Task brief
Copy out all lines of the records in which the word "mapas" appears.

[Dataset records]
_ _ _ _
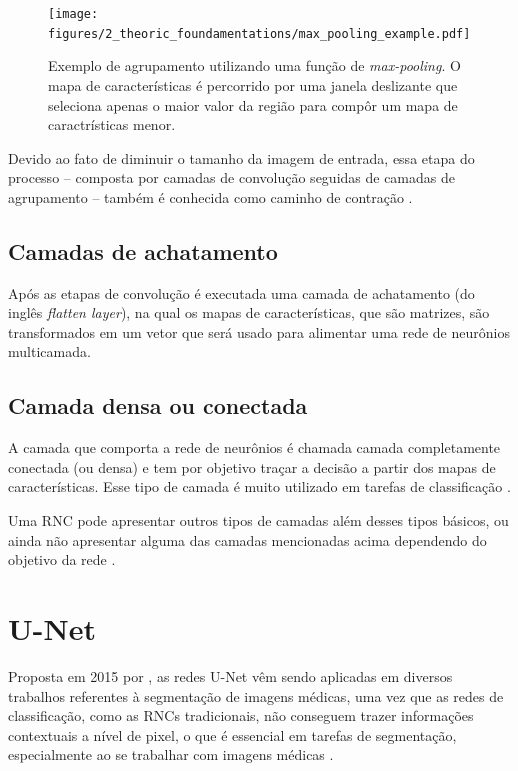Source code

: \begin{figure}[H]
  \centering
  \texttt{[image: figures/2\_theoric\_foundamentations/max\_pooling\_example.pdf]}
  \caption[Agrupamento utilizando uma função de \textit{max-pooling}.]{Exemplo de agrupamento utilizando uma função de \textit{max-pooling}. O mapa de características é percorrido por uma janela deslizante que seleciona apenas o maior valor da região para compôr um mapa de caractrísticas menor.}
  \label{fig:pooling}
\end{figure}

Devido ao fato de diminuir o tamanho da imagem de entrada, essa etapa do processo -- composta por camadas de convolução seguidas de camadas de agrupamento -- também é conhecida como caminho de contração \cite{geron2019maos}.

\subsection{Camadas de achatamento}

Após as etapas de convolução é executada uma camada de achatamento (do inglês \textit{flatten layer}), na qual os mapas de características, que são matrizes, são transformados em um vetor que será usado para alimentar uma rede de neurônios multicamada. 

\subsection{Camada densa ou conectada}
A camada que comporta a rede de neurônios é chamada camada completamente conectada (ou densa) e tem por objetivo traçar a decisão a partir dos mapas de características. Esse tipo de camada é muito utilizado em tarefas de classificação \cite{rawat2017deep}.

Uma \ac{RNC} pode apresentar outros tipos de camadas além desses tipos básicos, ou ainda não apresentar alguma das camadas mencionadas acima dependendo do objetivo da rede \cite{mueller2019deep}.

\section{U-Net}
Proposta em 2015 por \cite{ronneberger2015u}, as redes U-Net vêm sendo aplicadas em diversos trabalhos referentes à segmentação de imagens médicas, uma vez que as redes de classificação, como as \ac{RNC}s tradicionais, não conseguem trazer informações contextuais a nível de pixel, o que é essencial em tarefas de segmentação, especialmente ao se trabalhar com imagens médicas \cite{siddique2021u}.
_ _ _ _
Answer for the task
Após as etapas de convolução é executada uma camada de achatamento (do inglês \textit{flatten layer}), na qual os mapas de características, que são matrizes, são transformados em um vetor que será usado para alimentar uma rede de neurônios multicamada. 
A camada que comporta a rede de neurônios é chamada camada completamente conectada (ou densa) e tem por objetivo traçar a decisão a partir dos mapas de características. Esse tipo de camada é muito utilizado em tarefas de classificação \cite{rawat2017deep}.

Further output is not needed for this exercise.